(Dataset entries)
┄┄┄┄┄┄┄┄┄┄┄┄┄┄┄┄┄┄┄┄

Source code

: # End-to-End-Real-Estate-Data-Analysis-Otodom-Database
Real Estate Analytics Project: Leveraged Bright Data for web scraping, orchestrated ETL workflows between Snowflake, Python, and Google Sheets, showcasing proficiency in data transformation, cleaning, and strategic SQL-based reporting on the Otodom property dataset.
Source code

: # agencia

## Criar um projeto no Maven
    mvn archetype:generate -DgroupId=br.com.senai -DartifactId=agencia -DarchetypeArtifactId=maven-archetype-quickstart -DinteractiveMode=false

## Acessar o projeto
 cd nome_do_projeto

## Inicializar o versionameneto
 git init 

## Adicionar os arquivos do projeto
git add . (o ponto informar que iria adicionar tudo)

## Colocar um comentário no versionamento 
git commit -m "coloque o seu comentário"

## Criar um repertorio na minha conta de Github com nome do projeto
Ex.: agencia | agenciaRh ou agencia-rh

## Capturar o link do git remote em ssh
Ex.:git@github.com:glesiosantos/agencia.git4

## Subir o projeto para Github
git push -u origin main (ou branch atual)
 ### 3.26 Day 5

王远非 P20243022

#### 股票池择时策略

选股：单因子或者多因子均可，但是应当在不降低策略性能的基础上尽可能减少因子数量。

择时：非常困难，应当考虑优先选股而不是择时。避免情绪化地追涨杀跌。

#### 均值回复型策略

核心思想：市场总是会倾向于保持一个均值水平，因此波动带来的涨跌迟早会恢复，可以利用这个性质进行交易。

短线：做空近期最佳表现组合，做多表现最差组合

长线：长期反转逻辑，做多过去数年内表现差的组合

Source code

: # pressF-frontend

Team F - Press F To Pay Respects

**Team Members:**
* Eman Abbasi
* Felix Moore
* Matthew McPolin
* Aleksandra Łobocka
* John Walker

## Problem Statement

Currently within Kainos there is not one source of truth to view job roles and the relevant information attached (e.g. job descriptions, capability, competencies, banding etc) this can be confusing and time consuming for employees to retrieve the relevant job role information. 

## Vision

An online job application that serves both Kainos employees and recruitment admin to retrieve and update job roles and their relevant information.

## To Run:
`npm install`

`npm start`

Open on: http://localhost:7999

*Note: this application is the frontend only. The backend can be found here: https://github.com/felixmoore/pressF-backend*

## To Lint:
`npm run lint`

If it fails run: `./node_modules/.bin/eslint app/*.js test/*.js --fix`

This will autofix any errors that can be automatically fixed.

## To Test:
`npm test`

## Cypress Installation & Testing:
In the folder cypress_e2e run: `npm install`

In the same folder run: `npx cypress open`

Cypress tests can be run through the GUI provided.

┄┄┄┄┄┄┄┄┄┄┄┄┄┄┄┄┄┄┄┄

## What to produce
Please output every record exactly as it appears.

## Reply
Source code

: # End-to-End-Real-Estate-Data-Analysis-Otodom-Database
Real Estate Analytics Project: Leveraged Bright Data for web scraping, orchestrated ETL workflows between Snowflake, Python, and Google Sheets, showcasing proficiency in data transformation, cleaning, and strategic SQL-based reporting on the Otodom property dataset.
Source code

: # agencia

## Criar um projeto no Maven
    mvn archetype:generate -DgroupId=br.com.senai -DartifactId=agencia -DarchetypeArtifactId=maven-archetype-quickstart -DinteractiveMode=false

## Acessar o projeto
 cd nome_do_projeto

## Inicializar o versionameneto
 git init 

## Adicionar os arquivos do projeto
git add . (o ponto informar que iria adicionar tudo)

## Colocar um comentário no versionamento 
git commit -m "coloque o seu comentário"

## Criar um repertorio na minha conta de Github com nome do projeto
Ex.: agencia | agenciaRh ou agencia-rh

## Capturar o link do git remote em ssh
Ex.:git@github.com:glesiosantos/agencia.git4

## Subir o projeto para Github
git push -u origin main (ou branch atual)
 ### 3.26 Day 5

王远非 P20243022

#### 股票池择时策略

选股：单因子或者多因子均可，但是应当在不降低策略性能的基础上尽可能减少因子数量。

择时：非常困难，应当考虑优先选股而不是择时。避免情绪化地追涨杀跌。

#### 均值回复型策略

核心思想：市场总是会倾向于保持一个均值水平，因此波动带来的涨跌迟早会恢复，可以利用这个性质进行交易。

短线：做空近期最佳表现组合，做多表现最差组合

长线：长期反转逻辑，做多过去数年内表现差的组合

Source code

: # pressF-frontend

Team F - Press F To Pay Respects

**Team Members:**
* Eman Abbasi
* Felix Moore
* Matthew McPolin
* Aleksandra Łobocka
* John Walker

## Problem Statement

Currently within Kainos there is not one source of truth to view job roles and the relevant information attached (e.g. job descriptions, capability, competencies, banding etc) this can be confusing and time consuming for employees to retrieve the relevant job role information. 

## Vision

An online job application that serves both Kainos employees and recruitment admin to retrieve and update job roles and their relevant information.

## To Run:
`npm install`

`npm start`

Open on: http://localhost:7999

*Note: this application is the frontend only. The backend can be found here: https://github.com/felixmoore/pressF-backend*

## To Lint:
`npm run lint`

If it fails run: `./node_modules/.bin/eslint app/*.js test/*.js --fix`

This will autofix any errors that can be automatically fixed.

## To Test:
`npm test`

## Cypress Installation & Testing:
In the folder cypress_e2e run: `npm install`

In the same folder run: `npx cypress open`

Cypress tests can be run through the GUI provided.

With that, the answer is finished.